Location
- Marryatville, Adelaide, South Australia Australia
- Coordinates: 34°55′45″S 138°38′32″E﻿ / ﻿34.92917°S 138.64222°E

Information
- Type: Independent primary and secondary day and boarding school
- Motto: Latin: Maria Regina Angelorum. Cruci Dum Spiro Fido (Mary, Queen of the Angels. While I live, I trust in the Cross)
- Religious affiliation: Institute of the Blessed Virgin Mary
- Denomination: Roman Catholic
- Established: 1905; 121 years ago
- Gender: Girls
- Colours: Saxon blue and gold
- Affiliation: Junior School Heads Association of Australia
- Website: www.loreto.sa.edu.au

= Loreto College, Marryatville =

Loreto College Marryatville is an independent Roman Catholic primary and secondary day and boarding school for girls in Marryatville, an inner-eastern suburb of Adelaide, located approximately 4 km from the Adelaide city centre, in South Australia, Australia.

Established in 1905, the school is one of many around the world directed by the Institute of the Blessed Virgin Mary (IBVM). It caters to approximately 1,000 students from Reception to Year 12, including 70 boarding students.

==History==
===Early history and moves===
The first Loreto Convent in Adelaide was founded on Sydenham Road, Norwood in 1905. The school opened with only five students and operated in a small house. Two years later, the school moved to a larger house on Eastry Street and The Parade, Norwood.

In December 1920, with an increasing number of pupils, the school moved to the current site "The Acacias," a 5.25 acre plot in Marryatville. The new schoolhouse opened in February 1921. The junior school was housed in the ballroom, the billiard room became the dining room, and the original dining room was converted to a chapel. Senior classes were held in two rooms on the ground floor, and boarders slept on the first floor. The nuns occupied the former servants' quarters.

===College growth===

By 1925, the stables had been converted into junior school classrooms. The ballroom was converted into a chapel in 1946, with the former chapel becoming a dining room for boarding students. A new wing was opened on 27 May 1951, with classrooms downstairs and dormitories for the boarders located upstairs. In 1959, a science lab and additional classrooms were added.

The Junior School was built in 1961, and the Mary Ward wing of the Senior School built in 1969. The increasing number of students necessitated new buildings and facilities; the Gymnasium and Art facilities were constructed in 1998. Up until 1998, in the Eastern District there were two all-boys colleges, St. Ignatius & Rostrevor.

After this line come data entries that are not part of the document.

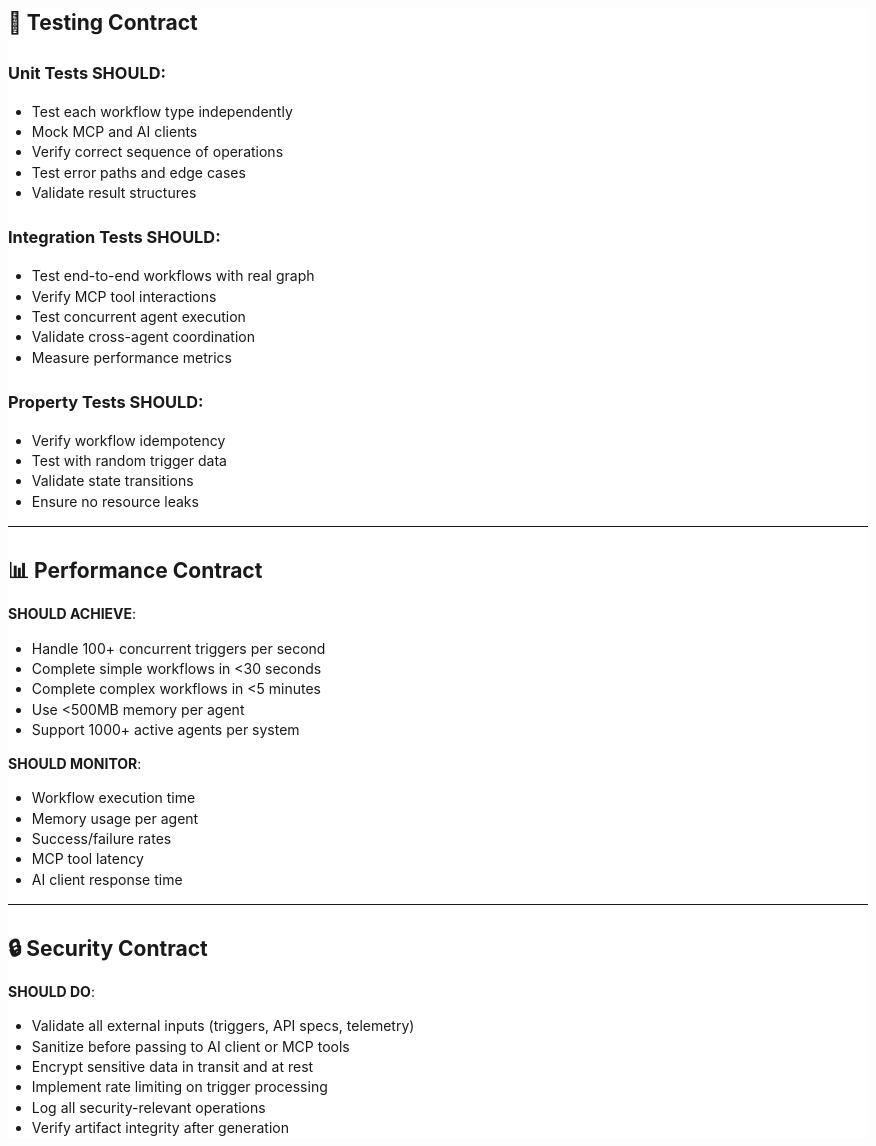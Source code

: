 ## 🧪 Testing Contract

### Unit Tests SHOULD:
- Test each workflow type independently
- Mock MCP and AI clients
- Verify correct sequence of operations
- Test error paths and edge cases
- Validate result structures

### Integration Tests SHOULD:
- Test end-to-end workflows with real graph
- Verify MCP tool interactions
- Test concurrent agent execution
- Validate cross-agent coordination
- Measure performance metrics

### Property Tests SHOULD:
- Verify workflow idempotency
- Test with random trigger data
- Validate state transitions
- Ensure no resource leaks

---

## 📊 Performance Contract

**SHOULD ACHIEVE**:
- Handle 100+ concurrent triggers per second
- Complete simple workflows in <30 seconds
- Complete complex workflows in <5 minutes
- Use <500MB memory per agent
- Support 1000+ active agents per system

**SHOULD MONITOR**:
- Workflow execution time
- Memory usage per agent
- Success/failure rates
- MCP tool latency
- AI client response time

---

## 🔒 Security Contract

**SHOULD DO**:
- Validate all external inputs (triggers, API specs, telemetry)
- Sanitize before passing to AI client or MCP tools
- Encrypt sensitive data in transit and at rest
- Implement rate limiting on trigger processing
- Log all security-relevant operations
- Verify artifact integrity after generation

In 2005, four new middle school classrooms were built in the junior school to house Year 7 students and Chinese-language classes. In conjunction with Montessori, the co-educational Loreto Bapthorpe Early Learning Centre was created, which began operations at the beginning of 2006. Out of School Hours care, the new Portrush Road wall, car parking, and landscaping were also developed in 2005.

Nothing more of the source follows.